Laporte Joan-Ramon; de Latorre, Francisco J. Barcelona; Gadgil, Durga A.; Chandrasekhar, D. V. Bombay; Laszlo, András; Retsagi, Gyorgy Budapest; Alfredsson, Lars Stockholm; Martinez, Carlos Frankfurt; Kaufman, David W.; Anderson, Theresa; Kelly, Judith P.; Shapiro, Samuel Boston.
Epidemiology: March 1998

To quantify the risk of severe anaphylaxis due to drugs and other exposures in hospital patients, a study of incident cases has been in progress since 1992, with data collection in Hungary, Spain, India, and Sweden. All cases of anaphylaxis that develop after admission to participating hospitals are enrolled. To confirm the diagnosis, clinical information for potential cases is reviewed by two physicians without knowledge of exposures, according to an algorithm developed for the study. Confirmed cases are classified as definite, probable, or possible anaphylaxis.
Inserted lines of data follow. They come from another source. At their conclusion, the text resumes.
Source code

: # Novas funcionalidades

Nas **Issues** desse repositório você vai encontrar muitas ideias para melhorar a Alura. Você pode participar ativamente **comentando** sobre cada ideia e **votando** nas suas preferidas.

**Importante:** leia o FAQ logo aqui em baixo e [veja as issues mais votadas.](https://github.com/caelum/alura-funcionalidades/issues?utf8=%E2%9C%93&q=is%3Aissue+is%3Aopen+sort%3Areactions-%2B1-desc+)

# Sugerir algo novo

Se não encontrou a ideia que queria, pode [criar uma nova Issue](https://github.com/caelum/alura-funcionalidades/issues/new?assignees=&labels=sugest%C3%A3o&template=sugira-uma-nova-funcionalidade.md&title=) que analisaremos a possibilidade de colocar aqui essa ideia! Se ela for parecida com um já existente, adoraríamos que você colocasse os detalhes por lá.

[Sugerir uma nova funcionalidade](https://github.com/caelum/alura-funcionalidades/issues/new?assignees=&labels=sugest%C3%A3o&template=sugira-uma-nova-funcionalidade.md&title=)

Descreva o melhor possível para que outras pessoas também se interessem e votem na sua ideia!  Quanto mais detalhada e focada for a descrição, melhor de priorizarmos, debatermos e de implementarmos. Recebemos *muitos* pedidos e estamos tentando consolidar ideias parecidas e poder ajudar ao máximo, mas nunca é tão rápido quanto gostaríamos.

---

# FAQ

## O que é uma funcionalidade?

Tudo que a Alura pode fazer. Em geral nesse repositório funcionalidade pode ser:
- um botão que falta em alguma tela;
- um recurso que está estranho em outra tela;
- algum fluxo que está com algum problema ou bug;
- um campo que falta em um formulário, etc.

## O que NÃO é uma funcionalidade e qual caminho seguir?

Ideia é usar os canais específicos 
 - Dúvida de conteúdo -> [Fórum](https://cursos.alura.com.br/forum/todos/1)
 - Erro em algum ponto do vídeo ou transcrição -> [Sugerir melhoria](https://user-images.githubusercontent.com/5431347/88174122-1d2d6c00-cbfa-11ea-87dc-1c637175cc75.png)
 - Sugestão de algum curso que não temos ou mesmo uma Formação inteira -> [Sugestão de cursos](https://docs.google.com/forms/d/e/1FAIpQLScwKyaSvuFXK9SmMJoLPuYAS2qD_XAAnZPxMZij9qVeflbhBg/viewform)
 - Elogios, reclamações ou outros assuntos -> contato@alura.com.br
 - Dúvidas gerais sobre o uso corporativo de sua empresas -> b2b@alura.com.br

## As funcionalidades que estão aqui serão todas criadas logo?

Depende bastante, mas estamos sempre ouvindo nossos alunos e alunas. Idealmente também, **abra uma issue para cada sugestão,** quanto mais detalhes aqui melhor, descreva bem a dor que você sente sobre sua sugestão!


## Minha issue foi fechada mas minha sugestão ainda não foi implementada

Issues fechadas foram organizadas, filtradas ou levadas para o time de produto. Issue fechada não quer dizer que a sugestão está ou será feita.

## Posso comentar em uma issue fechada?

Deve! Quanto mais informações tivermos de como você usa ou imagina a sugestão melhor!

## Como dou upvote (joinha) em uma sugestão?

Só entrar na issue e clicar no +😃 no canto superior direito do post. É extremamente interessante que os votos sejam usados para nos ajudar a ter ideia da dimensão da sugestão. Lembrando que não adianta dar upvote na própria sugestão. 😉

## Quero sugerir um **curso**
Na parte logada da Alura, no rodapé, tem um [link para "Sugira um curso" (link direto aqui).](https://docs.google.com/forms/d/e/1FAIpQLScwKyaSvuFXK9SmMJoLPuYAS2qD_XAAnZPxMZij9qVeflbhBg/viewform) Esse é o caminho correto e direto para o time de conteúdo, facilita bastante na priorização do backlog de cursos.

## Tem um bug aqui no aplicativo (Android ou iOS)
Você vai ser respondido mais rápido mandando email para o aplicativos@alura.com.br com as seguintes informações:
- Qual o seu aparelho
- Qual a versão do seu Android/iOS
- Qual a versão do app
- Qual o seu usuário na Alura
As of March 1995, 123 cases were enrolled in Budapest, Barcelona, and Bombay/Pune (the study began in January 1996 in Sweden): 99 were classified as definite or probable anaphylaxis, and 24 as possible. Two of the 123 cases were fatal (2%). Based on the definite and probable cases and a denominator of 481,752 individuals in the nine participating institutions for which the age and sex distribution was known, we estimated the overall risk of severe anaphylaxis to be 154 per million hospital admissions; when the possible cases were included, the risk was 196 per million. The risk was higher among women, and it varied, although not linearly, according to age. A major problem in the epidemiologic evaluation of anaphylaxis has been resolved in the present study with the development of a case definition that, contrary to usual clinical practice, is independent of exposure. The results thus far indicate that severe anaphylaxis occurs infrequently among hospitalized patients and is rarely fatal.